Recently I heard somebody say, “Be perfect not better.” I had to think about this statement before I understood with new clarity what I believed was the message.
To begin, I decided both of the main words needed to be defined. After reviewing several sources these are the definitions I chose:
– Perfect – ideal, without fault, flawless, free of defect …
– Better – high quality, upper level, step ahead, more important …
Both of these words imply a superiority. Better is a step up and more important while perfect is without flaw and ideal. Wow, both seem like they would be impossible to achieve and live constantly with. But if you look at the statement in a different way, maybe there is a way to achieve being perfect. Though I don’t know anyone who is perfect or can live life always perfectly, I do think,
with a new definition, having some perfection is admirable.

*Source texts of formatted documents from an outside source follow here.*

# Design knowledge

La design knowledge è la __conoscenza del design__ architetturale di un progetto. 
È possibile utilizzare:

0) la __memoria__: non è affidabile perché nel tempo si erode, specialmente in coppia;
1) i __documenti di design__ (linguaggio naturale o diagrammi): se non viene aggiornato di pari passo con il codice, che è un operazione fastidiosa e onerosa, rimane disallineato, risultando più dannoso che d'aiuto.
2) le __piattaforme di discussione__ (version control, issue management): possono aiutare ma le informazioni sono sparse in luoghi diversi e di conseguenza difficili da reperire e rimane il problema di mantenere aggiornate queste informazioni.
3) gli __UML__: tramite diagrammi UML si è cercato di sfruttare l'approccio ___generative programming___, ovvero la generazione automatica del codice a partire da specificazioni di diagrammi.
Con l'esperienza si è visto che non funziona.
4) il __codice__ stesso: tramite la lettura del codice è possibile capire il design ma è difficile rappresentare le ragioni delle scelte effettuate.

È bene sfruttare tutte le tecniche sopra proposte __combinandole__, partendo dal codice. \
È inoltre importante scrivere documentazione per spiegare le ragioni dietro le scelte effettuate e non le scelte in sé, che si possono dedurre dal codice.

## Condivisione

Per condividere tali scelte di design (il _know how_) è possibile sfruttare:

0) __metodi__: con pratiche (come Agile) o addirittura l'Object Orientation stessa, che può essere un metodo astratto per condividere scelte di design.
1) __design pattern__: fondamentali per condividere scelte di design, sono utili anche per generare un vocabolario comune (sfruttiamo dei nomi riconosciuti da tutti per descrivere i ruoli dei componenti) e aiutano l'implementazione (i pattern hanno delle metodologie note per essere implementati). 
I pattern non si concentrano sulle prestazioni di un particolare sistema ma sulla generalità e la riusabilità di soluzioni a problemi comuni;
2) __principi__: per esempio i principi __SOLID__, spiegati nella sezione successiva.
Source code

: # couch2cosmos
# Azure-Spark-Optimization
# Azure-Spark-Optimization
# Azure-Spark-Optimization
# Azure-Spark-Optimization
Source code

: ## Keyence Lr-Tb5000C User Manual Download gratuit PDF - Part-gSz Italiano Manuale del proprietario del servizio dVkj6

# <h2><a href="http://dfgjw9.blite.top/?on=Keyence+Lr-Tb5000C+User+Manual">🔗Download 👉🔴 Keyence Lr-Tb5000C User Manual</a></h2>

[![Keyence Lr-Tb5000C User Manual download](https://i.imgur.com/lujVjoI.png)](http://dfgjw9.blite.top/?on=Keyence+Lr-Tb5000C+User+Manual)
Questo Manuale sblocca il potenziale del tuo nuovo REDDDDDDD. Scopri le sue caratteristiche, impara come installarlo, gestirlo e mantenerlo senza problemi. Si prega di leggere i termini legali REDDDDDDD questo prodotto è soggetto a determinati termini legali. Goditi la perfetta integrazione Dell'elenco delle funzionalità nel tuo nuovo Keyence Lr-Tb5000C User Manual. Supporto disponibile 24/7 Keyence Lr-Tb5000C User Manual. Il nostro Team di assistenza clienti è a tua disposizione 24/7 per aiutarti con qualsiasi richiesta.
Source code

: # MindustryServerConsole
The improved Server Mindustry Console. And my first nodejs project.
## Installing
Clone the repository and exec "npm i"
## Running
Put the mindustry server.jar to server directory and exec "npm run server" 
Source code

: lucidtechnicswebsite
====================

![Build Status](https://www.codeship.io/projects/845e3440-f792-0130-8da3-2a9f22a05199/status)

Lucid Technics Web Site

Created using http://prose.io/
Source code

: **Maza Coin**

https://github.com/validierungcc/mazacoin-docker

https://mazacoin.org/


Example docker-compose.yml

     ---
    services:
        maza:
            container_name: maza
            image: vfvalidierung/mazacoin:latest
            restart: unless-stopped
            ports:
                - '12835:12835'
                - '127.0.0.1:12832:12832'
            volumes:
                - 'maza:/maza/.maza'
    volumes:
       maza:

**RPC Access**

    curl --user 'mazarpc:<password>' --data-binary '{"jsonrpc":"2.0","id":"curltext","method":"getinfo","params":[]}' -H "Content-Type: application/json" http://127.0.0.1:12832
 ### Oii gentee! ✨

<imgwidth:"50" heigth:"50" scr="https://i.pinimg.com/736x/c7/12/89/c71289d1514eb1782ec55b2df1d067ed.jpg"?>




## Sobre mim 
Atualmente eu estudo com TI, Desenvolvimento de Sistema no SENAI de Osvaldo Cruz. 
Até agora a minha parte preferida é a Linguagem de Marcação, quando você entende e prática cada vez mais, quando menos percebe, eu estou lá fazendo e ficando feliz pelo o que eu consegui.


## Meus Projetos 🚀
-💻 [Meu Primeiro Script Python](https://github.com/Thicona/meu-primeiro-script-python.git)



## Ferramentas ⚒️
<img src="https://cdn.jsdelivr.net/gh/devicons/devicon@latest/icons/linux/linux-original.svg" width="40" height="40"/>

I believe the message that was to be received is live your life in your way – your perfect way, with all its beauty and flaws. But not to use your perfection to show, prove, or flaunt how much better you are than all others. If you are comfortable with who you are, then you don’t need to be better than another. Rather we each live with a comfort in oneself and an acceptance that as perfect we are, so is everyone. It’s acceptance of self and others that is cresting the perfection. It’s not needing to be any more ideal that you are able or wanting to be and recognizing and accepting that in each other. Acceptance.
Instead of defining perfect as flawless or without fault, could it be living life in a modified ideal, without remorse? The difference is living without deep regret. Reflection, learning, and growing is important, but to live with so much regret it holds one back is debilitating. What I’m proposing is living with personal awareness and recognizing for oneself: What is your ideal? It is believing you are wonderful as you are, while continuing to evolve to be even more of who you imagine yourself to be. It’s a delicate balance between personal acceptance of the person you are at this moment and how you wish to be. None of us is perfectly flawless. Knowing each of us is not flawless means you accept yourself even with flaws. It’s the acceptance and balance of being and
becoming, personal acceptance, and personal evolution.
This does not mean what flaws one has is an excuse to be stuck or to make excuses. Instead, this balance is what can give strength to live fully each day who you are and deciding how and what you want to do to grow, evolve, and continually become even more fully the best ideal you. It’s embracing the highest qualities of who you are, as well as what we might consider flaws. Flaws, weaknesses, aspects we personally want changed are those areas that help us decide what we want different, and we can use these as guidelines for growth and self-actualization.
And while you are living with acceptance in your own way of personal comfort, it also means accepting others. The message is saying be perfectly who you are now, without the need or desire to be superior to another. You are accepting that you need to understand that others have flaws and may also be working on growing and evolving and transforming their flaws.
There is a certain amount of judgement that happens. Judgement happens as a tool to understand how to trust, love, work with, interact with, be friends, and so on with all others in our life. We have the responsibility to decide with whom we want to share our life. It’s not healthy to welcome everyone into our inner life circle. However, it’s also not identifying another person by overlooking their flaws only by their flaws or because you believe you can change what you perceive they need to change. It’s understanding who and how another presents him- or herself to you, and understanding if what they present is someone you want to have in your life. It helps us understand how we can interact with others and embrace or distance them. This is not to limit who another is or can be, but how much what they show you want to interact with and accept in your realm. Even as you do this, remember you are each different and you are not better than another, simply different. Some will be embraced, others rejected, and some will have their status with you changed. Never better. You are to be you with as much perfect as you can be right now. And when you accept that they are as perfect as they are right now, you acknowledge you are not better.
Some others we can more easily live and interact with while others we reject. Each is who they are. You are to be a perfect you. Everyone else is to be who they are. We are different –not higher quality, upper level, step ahead, more important, and so on than others.
Live your life in your perfect and not believing or proving you are better.